Samedi 10 février, la route a été barrée à Patrick (son prénom a été changé), un Français résidant depuis plus de dix ans au Niger, titulaire d’un titre de séjour et muni d’un passeport valide, après qu’il a atterri. « L’agent a repéré que j’étais français à la couleur de mon passeport, que je tenais à la main. Il me l’a pris et est parti avec. Quand il est revenu quelques minutes plus tard, il l’a donné au commandant de bord en lui disant : “Ramenez-le d’où il vient.” Je n’ai donc pas pu débarquer et je suis reparti en Europe », raconte-t-il.

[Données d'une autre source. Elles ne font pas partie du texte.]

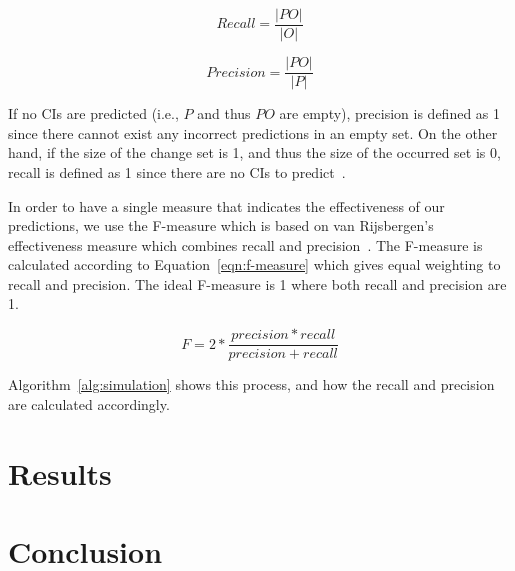 \documentclass{article}
\begin{document}
\begin{equation}
\label{eqn:recall}
Recall = \frac{|PO|}{|O|}
\end{equation}

\begin{equation}
\label{eqn:precision}
Precision = \frac{|PO|}{|P|}
\end{equation}

If no CIs are predicted (i.e., $P$ and thus $PO$ are empty), precision is defined as 1 since there cannot exist any incorrect predictions in an empty set. On
the other hand, if the size of the change set is 1, and thus the size of the occurred set is 0, recall is defined as 1 since there are no CIs to
predict~\cite{hassan2004predicting}.  

In order to have a single measure that indicates the effectiveness of our predictions, we use the F-measure which is based on van Rijsbergen's effectiveness
measure which combines recall and precision~\cite{van79}. The F-measure is calculated according to Equation~\ref{eqn:f-measure} which gives equal weighting to
recall and precision. The ideal F-measure is 1 where both recall and precision are 1.

\begin{equation}
F = 2 * \frac{precision * recall}{precision +recall}
\label{eqn:f-measure}
\end{equation}

Algorithm~\ref{alg:simulation} shows this process, and how the recall and precision are calculated accordingly.


\section{Results}
\label{sec:results}

\section{Conclusion}
\label{concl}




\end{document}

Actes « illégaux et xénophobes »

Comme lui, une dizaine de Français avec des visas ou des cartes de séjour en règle, délivrées par les autorités nigériennes, ont ainsi été priés de repartir, confirme une source officielle française, qui fustige des actes « totalement illégaux et xénophobes ». « La France aussi a refoulé des ressortissants nigériens, à qui on a dit que le visa était annulé, sans explications », rétorque le conseiller gouvernemental nigérien. Paris a en effet révoqué une dizaine de visas accordés à des Nigériens jugés hostiles à la France. « On n’allait pas les maintenir pour des gens qui passent leur temps à nous insulter », réagit la source officielle française, qui voit dans les expulsions récentes une manière pour le régime militaire de rendre à la France la monnaie de sa pièce.

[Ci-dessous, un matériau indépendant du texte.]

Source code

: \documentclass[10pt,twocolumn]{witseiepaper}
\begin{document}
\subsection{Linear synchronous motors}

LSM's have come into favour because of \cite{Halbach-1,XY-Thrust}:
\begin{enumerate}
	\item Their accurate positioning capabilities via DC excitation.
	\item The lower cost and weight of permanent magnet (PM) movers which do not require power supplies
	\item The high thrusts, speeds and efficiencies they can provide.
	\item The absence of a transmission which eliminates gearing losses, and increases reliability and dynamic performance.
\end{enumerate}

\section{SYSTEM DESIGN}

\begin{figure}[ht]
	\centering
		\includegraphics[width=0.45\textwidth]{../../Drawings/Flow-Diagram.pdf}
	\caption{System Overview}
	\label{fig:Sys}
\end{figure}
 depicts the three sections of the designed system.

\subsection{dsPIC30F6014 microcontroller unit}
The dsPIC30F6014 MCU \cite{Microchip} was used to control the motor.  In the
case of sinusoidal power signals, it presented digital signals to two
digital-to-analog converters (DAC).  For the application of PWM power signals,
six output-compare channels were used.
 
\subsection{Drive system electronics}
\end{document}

Depuis le putsch du 26 juillet 2023, les relations n’ont cessé de se dégrader entre Paris, allié indéfectible du président déchu Mohamed Bazoum, et les militaires au pouvoir. Fin septembre, l’ambassadeur de France, Sylvain Itté, a été contraint de quitter le Niger après trois semaines de bras de fer avec la junte. En parallèle, les quelque 1 500 soldats français présents dans le pays ont été sommés par les putschistes de plier bagage, après que Paris a notamment été accusé de complicité avec les groupes djihadistes.

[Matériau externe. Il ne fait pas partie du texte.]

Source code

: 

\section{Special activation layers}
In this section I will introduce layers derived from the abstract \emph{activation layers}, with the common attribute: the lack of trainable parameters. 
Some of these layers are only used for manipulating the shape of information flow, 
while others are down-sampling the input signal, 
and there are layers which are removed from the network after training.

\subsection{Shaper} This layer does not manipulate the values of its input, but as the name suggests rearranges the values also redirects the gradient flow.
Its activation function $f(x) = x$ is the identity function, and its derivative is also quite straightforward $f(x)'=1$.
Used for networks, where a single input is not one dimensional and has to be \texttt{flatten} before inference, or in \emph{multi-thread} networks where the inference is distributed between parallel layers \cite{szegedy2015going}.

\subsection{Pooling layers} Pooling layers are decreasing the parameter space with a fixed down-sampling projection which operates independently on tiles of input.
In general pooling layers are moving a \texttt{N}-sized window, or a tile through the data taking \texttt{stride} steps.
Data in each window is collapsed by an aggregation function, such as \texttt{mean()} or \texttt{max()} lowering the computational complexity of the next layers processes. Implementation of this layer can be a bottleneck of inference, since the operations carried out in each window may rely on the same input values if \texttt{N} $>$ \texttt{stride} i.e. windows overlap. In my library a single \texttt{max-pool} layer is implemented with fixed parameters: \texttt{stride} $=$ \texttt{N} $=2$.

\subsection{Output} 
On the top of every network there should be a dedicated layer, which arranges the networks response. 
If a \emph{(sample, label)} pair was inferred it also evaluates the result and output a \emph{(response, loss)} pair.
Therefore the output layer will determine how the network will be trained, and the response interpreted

L’ambassade de France et le consulat à Niamey ont dû fermer leurs portes le 2 janvier, cinq mois après avoir été violemment attaqués par des partisans du régime. Depuis, l’ambassade de France n’est donc « plus en mesure de délivrer des visas » aux Nigériens souhaitant se rendre dans l’Hexagone, a-t-elle annoncé sur son site Internet le 3 février.
S’il a effectué une demande auprès des autorités nigériennes afin d’obtenir le sauf-conduit qui semble désormais nécessaire pour lui permettre de rejoindre sa famille à Niamey, Patrick se fait peu d’illusions. « Tôt ou tard, il faudra que les expatriés français au Niger quittent le pays », regrette-t-il. Sur les quelque 1 200 Français inscrits sur les listes consulaires au Niger en 2023, entre 150 et 200 sont encore installés à Niamey. Les autres avaient préféré plier bagage, de leur propre chef ou en bénéficiant de l’évacuation organisée par la France au lendemain du putsch.